Page MenuHomePhabricator

[minIO] Investigate packaging, install, security monitoring.
Open, MediumPublic

Description

Minio distributes source code, prepackaged .deb, etc. They do not have an apt repository. The packages are hosted on an https site alongside sha256 signature files. The site is: https://dl.min.io/server/minio/release/linux-amd64

One simple option is to write a script to fetch the .deb, verify the checksum, and add the .deb to our local repository. A prototype for that is already done.

Next step is to investigate how we monitor for security issues.

Event Timeline

More on vulnerability tracking. This isn't awesome but:

From https://dl.min.io/server/minio/release/linux-amd64 we can scrape the git tag of the latest package. We're scraping this already to fetch the deb for our internal apt repo. From https://api.github.com/repos/minio/minio/releases/tags/{tag} we can retrieve a json blob of release notes. Looking at prior release notes, in some cases they set a different "name" when it's a security update, in other cases they don't although the body mentions fixes for CVEs. So I guess we could notify by email for keywords like "cve" or "security" in name or body, so we'd have a heads up when an update becomes available.

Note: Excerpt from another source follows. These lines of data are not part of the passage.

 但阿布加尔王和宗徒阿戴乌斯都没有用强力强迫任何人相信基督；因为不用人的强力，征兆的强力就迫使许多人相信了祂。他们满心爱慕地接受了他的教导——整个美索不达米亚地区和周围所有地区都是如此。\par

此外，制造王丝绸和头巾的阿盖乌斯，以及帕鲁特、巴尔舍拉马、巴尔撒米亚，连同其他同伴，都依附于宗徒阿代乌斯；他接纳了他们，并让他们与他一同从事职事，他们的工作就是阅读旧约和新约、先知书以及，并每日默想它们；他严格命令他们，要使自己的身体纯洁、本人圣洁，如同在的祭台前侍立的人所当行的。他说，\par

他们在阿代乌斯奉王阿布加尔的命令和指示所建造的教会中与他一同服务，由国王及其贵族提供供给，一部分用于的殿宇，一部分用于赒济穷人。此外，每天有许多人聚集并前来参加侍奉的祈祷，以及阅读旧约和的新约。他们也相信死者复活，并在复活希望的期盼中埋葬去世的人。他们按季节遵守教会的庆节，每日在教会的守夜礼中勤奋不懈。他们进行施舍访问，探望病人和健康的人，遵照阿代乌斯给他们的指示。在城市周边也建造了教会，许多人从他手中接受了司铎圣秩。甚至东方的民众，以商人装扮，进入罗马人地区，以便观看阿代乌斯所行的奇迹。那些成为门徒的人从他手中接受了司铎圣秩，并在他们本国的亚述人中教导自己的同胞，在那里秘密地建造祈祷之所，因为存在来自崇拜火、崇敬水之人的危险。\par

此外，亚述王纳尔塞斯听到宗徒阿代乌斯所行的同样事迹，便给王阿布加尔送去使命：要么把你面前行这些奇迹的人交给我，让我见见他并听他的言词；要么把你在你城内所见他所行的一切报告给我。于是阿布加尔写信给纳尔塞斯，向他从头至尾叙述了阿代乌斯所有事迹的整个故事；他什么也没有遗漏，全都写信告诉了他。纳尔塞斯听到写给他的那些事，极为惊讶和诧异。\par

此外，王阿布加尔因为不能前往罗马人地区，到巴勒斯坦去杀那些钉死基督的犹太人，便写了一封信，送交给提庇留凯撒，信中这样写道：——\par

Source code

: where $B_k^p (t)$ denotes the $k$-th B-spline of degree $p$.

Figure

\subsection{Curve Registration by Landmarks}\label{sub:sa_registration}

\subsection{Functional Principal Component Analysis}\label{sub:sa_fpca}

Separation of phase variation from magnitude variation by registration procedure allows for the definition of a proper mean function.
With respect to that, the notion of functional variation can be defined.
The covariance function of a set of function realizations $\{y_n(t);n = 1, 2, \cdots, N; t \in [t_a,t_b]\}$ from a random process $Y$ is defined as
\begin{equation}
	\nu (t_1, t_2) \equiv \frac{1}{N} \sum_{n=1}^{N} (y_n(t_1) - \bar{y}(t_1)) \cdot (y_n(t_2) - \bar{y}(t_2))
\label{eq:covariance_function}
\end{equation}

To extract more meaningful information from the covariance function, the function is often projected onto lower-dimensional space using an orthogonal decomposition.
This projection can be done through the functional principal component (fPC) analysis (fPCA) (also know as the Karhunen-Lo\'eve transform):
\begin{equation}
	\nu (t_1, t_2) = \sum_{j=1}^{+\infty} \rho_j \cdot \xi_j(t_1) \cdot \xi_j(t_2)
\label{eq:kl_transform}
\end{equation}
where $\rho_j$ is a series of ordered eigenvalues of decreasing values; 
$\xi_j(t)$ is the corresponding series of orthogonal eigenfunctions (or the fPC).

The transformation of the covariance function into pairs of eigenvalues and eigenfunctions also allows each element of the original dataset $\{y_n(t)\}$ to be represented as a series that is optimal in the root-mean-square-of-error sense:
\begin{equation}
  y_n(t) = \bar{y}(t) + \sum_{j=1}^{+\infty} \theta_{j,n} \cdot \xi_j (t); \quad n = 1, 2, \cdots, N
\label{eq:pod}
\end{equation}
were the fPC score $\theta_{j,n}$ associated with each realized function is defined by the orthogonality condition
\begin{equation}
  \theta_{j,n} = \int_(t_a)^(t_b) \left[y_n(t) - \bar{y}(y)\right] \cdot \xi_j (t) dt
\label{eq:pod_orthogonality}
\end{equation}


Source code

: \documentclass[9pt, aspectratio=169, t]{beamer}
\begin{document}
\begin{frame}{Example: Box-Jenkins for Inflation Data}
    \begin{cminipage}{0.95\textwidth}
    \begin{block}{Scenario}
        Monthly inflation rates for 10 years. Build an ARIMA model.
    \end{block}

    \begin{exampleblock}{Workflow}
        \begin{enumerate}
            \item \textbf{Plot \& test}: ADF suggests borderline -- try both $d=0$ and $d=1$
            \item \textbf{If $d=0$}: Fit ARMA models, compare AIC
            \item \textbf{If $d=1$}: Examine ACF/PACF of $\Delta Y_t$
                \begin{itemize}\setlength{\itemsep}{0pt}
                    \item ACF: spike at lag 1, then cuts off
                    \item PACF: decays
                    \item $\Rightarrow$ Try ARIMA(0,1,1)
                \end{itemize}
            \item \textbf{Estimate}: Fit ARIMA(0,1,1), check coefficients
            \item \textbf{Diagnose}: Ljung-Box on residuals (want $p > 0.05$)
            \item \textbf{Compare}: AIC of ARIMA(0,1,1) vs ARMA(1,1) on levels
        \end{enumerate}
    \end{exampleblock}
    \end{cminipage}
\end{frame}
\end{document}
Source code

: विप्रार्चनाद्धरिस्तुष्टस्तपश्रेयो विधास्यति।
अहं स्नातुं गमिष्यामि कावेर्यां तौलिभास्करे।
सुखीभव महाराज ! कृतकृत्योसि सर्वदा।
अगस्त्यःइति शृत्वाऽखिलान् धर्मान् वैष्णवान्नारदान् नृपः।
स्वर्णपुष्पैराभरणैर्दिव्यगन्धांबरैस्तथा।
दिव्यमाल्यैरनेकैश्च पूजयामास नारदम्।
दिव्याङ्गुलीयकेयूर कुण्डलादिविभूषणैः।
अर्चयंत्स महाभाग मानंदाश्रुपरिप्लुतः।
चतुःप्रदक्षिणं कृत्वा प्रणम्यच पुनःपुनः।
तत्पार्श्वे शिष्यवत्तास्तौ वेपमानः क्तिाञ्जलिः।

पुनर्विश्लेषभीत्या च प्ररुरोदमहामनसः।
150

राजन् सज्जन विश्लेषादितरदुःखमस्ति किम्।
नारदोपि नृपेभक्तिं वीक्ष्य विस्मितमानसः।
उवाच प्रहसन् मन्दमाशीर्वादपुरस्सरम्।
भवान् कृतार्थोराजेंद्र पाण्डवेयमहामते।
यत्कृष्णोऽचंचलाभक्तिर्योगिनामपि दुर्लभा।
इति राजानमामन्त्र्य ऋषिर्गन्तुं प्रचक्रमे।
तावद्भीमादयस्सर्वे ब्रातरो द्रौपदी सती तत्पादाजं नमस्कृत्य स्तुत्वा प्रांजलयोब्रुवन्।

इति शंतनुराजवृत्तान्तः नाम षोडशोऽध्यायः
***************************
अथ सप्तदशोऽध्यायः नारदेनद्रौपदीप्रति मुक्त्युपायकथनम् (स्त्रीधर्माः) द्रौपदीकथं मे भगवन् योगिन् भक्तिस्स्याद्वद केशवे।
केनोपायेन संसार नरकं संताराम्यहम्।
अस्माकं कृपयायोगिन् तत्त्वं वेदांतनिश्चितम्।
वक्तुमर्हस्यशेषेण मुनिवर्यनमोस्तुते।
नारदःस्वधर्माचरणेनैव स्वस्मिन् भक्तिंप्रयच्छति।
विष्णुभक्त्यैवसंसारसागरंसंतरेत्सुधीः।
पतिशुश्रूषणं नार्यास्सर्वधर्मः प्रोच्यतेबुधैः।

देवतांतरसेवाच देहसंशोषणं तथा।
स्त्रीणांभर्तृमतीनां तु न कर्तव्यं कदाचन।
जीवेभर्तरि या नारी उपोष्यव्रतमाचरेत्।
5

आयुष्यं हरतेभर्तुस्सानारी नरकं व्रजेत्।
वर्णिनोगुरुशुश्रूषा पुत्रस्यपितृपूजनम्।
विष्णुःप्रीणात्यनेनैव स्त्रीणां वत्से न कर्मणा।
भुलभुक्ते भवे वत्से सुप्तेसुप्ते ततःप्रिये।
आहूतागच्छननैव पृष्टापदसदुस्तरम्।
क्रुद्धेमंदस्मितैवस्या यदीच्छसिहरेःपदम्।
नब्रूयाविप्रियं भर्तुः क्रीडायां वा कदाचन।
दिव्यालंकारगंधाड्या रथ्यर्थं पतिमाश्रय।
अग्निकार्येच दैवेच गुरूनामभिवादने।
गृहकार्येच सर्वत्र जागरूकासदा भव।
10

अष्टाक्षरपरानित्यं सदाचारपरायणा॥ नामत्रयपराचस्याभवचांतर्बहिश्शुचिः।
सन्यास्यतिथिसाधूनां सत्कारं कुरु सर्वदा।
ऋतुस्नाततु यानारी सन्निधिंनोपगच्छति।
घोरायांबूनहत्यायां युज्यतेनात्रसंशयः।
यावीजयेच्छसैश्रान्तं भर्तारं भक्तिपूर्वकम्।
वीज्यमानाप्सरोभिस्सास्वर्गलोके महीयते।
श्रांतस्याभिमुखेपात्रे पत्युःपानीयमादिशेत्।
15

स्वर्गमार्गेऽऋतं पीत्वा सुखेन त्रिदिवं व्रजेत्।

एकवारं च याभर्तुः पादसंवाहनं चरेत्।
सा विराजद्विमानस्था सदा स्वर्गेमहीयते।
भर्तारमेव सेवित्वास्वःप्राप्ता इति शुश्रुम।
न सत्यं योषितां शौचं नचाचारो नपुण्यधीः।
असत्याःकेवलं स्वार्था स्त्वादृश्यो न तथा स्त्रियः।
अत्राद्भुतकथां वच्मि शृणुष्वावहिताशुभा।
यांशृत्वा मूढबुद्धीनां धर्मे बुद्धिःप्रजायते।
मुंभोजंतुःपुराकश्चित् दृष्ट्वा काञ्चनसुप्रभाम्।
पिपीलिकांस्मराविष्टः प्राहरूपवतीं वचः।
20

I feel like I'm missing something obvious...

There's a script in the internal frack "packages" repository that fetches the package and reports the portion of changelog associated with the latest package. The deb package is then added to the frack internal repository using "reprepro includedeb".

This script could be used to automate alerting for security-related changes, but it's not clear yet whether that's the right approach.

Changelog review, fetching, and packaging has been automated into a new FR admin tool called package_getter.

Still to do: vulnerability and update tracking.

Jgreen renamed this task from Investigate minio packaging, install, security monitoring. to Investigate MinIO packaging, install, security monitoring..Oct 4 2024, 2:07 PM
Jgreen triaged this task as Medium priority.
Jgreen added a project: fundraising-tech-ops.
Jgreen moved this task from Triage to In Progress on the fundraising-tech-ops board.
Jgreen renamed this task from Investigate MinIO packaging, install, security monitoring. to [minIO] Investigate packaging, install, security monitoring..Oct 18 2024, 7:26 PM

Initial host build completed in T377641. Still needs minio software install and iptables/pfw config completed.

Hi @Jgreen @Dwisehaupt - I've been reading along with this project a little and I think it's really exciting, but I have a question for you.. Hope that's OK.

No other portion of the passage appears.